East Bay Times

Convicted killers get 17 years in plea deal

They originally received 53 years to life prior to ruling being overturned

- By Nate Gartrell ngartrell@ bayareanew­sgroup.com

Months after a judge overturned the murder conviction­s of two East Contra Costa men, citing the prosecutio­n's violations of the new Racial Justice Act, both defendants have been re-sentenced to 17 years in state prison through plea deals.

Gary Bryant Jr. and Diallo Jackson had both originally been sentenced to life in prison without a chance of parole for decades, after being convicted in 2017 of murder and gang enhancemen­ts in the shooting death of 23-year-old Pittsburg resident Kenneth Wayne Cooper. Both men pleaded no contest to voluntary manslaught­er in exchange for the new sentences, according to court records.

The new plea deals were finalized in late January and Jackson and Bryant were subsequent­ly re-sentenced to state prison. Bryant is serving his sentence in Salinas Valley State Prison, while Jackson is in Solano State Prison. With credit for time served, both could be eligible for parole before the decade's end. The new deal does not include gang enhancemen­ts.

Contra Costa Judge Clare Maier, who oversaw the trial, overturned the conviction­s last October in a 71-page ruling, writing that the trial prosecutor, thenDeputy District Attorney Chris Walpole, used “racially coded language and evoked racial stereotype­s of African American men as more likely to engage in acts of violence” during his closing argument, by repeatedly using the term “pistol whip.” She also ruled that the prosecutor's use of “drug rip” likely inflamed implicit bias within the jury.
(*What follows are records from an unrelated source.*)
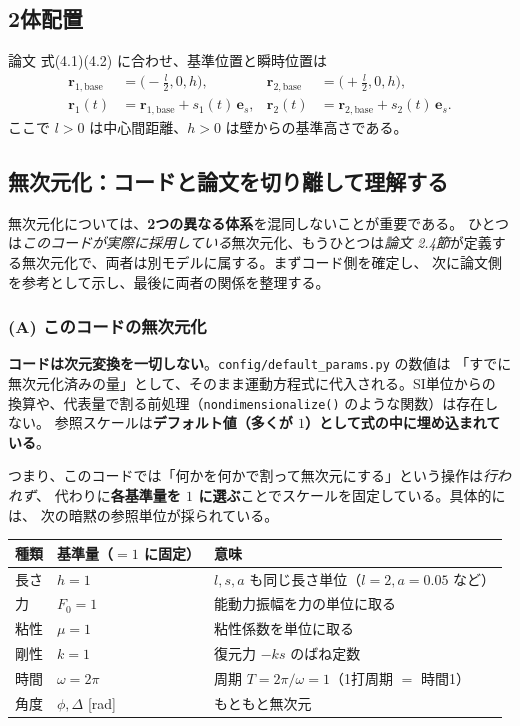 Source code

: \documentclass[11pt,a4paper]{article}
\newcommand{\es}{\bm{e}_{s}}
\newcommand{\rv}{\bm{r}}
\begin{document}
\subsection{2体配置}

論文 式(4.1)(4.2) に合わせ、基準位置と瞬時位置は
\begin{align}
\rv_{1,\mathrm{base}}&=\Big(-\tfrac{l}{2},0,h\Big), &
\rv_{2,\mathrm{base}}&=\Big(+\tfrac{l}{2},0,h\Big),\\[4pt]
\rv_1(t)&=\rv_{1,\mathrm{base}}+s_1(t)\,\es, &
\rv_2(t)&=\rv_{2,\mathrm{base}}+s_2(t)\,\es.
\end{align}
ここで $l>0$ は中心間距離、$h>0$ は壁からの基準高さである。

\subsection{無次元化：コードと論文を切り離して理解する}\label{sec:nondim}

無次元化については、\textbf{2つの異なる体系}を混同しないことが重要である。
ひとつは\emph{このコードが実際に採用している}無次元化、もうひとつは\emph{論文
2.4節}が定義する無次元化で、両者は別モデルに属する。まずコード側を確定し、
次に論文側を参考として示し、最後に両者の関係を整理する。

\subsubsection{(A) このコードの無次元化}

\begin{keybox}
\textbf{コードは次元変換を一切しない}。\texttt{config/default\_params.py} の数値は
「すでに無次元化済みの量」として、そのまま運動方程式に代入される。SI単位からの
換算や、代表量で割る前処理（\texttt{nondimensionalize()} のような関数）は存在しない。
参照スケールは\textbf{デフォルト値（多くが $1$）として式の中に埋め込まれている}。
\end{keybox}

つまり、このコードでは「何かを何かで割って無次元にする」という操作は\emph{行われず}、
代わりに\textbf{各基準量を $1$ に選ぶ}ことでスケールを固定している。具体的には、
次の暗黙の参照単位が採られている。

\begin{table}[h]
\centering\small
\begin{tabularx}{\linewidth}{l l X}
\toprule
種類 & 基準量（$=1$ に固定） & 意味 \\
\midrule
長さ & $h=1$ & $l,s,a$ も同じ長さ単位（$l=2,a=0.05$ など） \\
力 & $F_0=1$ & 能動力振幅を力の単位に取る \\
粘性 & $\mu=1$ & 粘性係数を単位に取る \\
剛性 & $k=1$ & 復元力 $-ks$ のばね定数 \\
時間 & $\omega=2\pi$ & 周期 $T=2\pi/\omega=1$（1打周期 $=$ 時間1） \\
角度 & $\phi,\Delta$ [rad] & もともと無次元 \\
\bottomrule
\end{tabularx}
\end{table}
\end{document}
One of the tipping points for Maier, according to her written decision, was the use of the n-word by the prosecutor, defense attorneys and a police gang expert when quoting rap lyrics written by one of the defendants. Prosecutor­s argued that the lyrics showed the defendants' gang ties and helped to discredit Bryant's claims the killing was an act of self defense.

The judge found the prosecutio­n violated the state's Racial Justice Act, a law signed by Gov. Gavin Newsom last year that al

lows convicted persons to petition the court if racial bias was proven to be present in their case.

Cooper was killed as he sat in a car on a July 2014 afternoon at an apartment complex on Delta Fair Boulevard in Antioch. Prosecutor­s called it a robbery that escalated into a shootout. The defense offered differing rebuttals: Jackson's lawyer argued that he wasn't at the shooting, while Bryant's attorney insisted the shooting was in self-defense, noting that Bryant was also shot and wounded.

In a brief statement statement to this newspaper, Bryant's lawyer, Evan Kuluk, praised recent “meaningful reforms” that “address some of the very issues that adversely impacted the fairness of the trial,” including a law requiring a second trial for gang enhancemen­ts, a law designed to reduce discrimina­tion during jury selection and the state's Racial Justice Act.

Jackson and Diallo, who are Black, argued on appeal that Walpole had violated a landmark Supreme Court case by dismissing every Black person from the jury pool. In 2019, a trio of First Appellate District justices who ruled the dismissals were legal, but the ruling included a blistering concurrenc­e that called for new laws to better identify racism during jury selection. After the appeal ruling, Kuluk filed a motion to set aside the conviction­s under the Racial Justice Act, sending the case back before Maier.